━━ Data for processing ━━
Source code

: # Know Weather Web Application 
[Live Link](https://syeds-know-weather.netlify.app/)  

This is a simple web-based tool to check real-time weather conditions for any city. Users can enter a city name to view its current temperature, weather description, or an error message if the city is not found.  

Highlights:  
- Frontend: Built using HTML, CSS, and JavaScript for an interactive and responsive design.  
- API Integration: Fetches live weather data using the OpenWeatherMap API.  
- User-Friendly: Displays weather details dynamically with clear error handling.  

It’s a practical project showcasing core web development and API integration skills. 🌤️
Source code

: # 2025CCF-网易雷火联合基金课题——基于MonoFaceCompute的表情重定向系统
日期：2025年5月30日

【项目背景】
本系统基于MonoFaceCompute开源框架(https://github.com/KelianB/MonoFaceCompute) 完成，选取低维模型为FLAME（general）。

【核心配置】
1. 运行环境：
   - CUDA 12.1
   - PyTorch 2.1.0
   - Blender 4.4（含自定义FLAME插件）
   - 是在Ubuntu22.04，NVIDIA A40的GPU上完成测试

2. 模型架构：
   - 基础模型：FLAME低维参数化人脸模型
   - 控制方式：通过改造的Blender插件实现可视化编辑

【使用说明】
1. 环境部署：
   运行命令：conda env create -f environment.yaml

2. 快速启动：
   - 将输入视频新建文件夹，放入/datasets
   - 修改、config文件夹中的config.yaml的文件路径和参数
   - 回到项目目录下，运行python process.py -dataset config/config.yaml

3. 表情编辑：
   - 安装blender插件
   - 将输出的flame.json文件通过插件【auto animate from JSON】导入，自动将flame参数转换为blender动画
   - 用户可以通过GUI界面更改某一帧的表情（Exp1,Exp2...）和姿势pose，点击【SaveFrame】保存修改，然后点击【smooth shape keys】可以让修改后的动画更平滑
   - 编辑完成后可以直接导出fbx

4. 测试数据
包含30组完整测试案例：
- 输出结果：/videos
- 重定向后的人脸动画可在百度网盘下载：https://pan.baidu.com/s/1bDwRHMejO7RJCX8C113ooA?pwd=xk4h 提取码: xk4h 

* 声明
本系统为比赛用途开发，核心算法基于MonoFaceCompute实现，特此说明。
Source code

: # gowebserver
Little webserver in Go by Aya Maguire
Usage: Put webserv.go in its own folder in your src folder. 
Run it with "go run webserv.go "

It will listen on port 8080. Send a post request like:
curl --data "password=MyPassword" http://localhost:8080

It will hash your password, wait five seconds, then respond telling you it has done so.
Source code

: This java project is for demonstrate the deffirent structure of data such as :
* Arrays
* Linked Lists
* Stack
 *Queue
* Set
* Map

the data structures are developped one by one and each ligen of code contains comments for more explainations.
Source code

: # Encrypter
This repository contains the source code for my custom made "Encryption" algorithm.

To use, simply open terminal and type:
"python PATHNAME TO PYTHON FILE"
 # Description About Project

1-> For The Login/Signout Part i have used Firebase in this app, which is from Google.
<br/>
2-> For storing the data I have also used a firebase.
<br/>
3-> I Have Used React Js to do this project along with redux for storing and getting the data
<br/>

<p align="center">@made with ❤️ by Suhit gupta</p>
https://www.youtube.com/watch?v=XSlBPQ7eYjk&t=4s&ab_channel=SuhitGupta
━━━
━━ Data for processing ━━
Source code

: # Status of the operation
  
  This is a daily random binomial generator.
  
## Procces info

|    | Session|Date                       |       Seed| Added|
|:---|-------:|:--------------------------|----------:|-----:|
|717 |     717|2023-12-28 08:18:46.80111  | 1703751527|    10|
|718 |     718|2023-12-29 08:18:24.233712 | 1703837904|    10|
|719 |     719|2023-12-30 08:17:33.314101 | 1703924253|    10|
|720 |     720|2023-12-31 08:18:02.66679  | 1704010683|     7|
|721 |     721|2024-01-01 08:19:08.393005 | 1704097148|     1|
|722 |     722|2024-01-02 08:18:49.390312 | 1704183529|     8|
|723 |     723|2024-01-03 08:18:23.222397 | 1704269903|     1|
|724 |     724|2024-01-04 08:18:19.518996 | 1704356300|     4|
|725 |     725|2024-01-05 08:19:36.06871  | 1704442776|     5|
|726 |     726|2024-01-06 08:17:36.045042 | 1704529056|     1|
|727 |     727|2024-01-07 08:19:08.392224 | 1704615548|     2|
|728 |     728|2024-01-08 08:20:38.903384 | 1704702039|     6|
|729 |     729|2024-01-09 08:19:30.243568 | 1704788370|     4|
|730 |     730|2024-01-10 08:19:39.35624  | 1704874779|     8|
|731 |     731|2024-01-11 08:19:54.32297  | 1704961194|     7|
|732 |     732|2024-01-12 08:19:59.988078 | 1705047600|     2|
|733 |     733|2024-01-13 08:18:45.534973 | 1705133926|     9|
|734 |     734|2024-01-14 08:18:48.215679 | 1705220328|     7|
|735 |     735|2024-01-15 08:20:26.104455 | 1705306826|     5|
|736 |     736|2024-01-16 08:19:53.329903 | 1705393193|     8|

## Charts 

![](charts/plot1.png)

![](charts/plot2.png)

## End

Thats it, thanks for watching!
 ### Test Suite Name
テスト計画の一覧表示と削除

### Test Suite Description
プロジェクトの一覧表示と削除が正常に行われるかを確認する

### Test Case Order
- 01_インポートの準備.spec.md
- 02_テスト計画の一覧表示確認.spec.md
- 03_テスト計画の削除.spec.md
━━━
### Goal of the exercise
Quote the data above from the line containing "721|2024-01-01 08:19:08.393005 |" to the line containing "728|2024-01-08 08:20:38.903384 |", inclusive, and stop.

### Expected answer
|721 |     721|2024-01-01 08:19:08.393005 | 1704097148|     1|
|722 |     722|2024-01-02 08:18:49.390312 | 1704183529|     8|
|723 |     723|2024-01-03 08:18:23.222397 | 1704269903|     1|
|724 |     724|2024-01-04 08:18:19.518996 | 1704356300|     4|
|725 |     725|2024-01-05 08:19:36.06871  | 1704442776|     5|
|726 |     726|2024-01-06 08:17:36.045042 | 1704529056|     1|
|727 |     727|2024-01-07 08:19:08.392224 | 1704615548|     2|
|728 |     728|2024-01-08 08:20:38.903384 | 1704702039|     6|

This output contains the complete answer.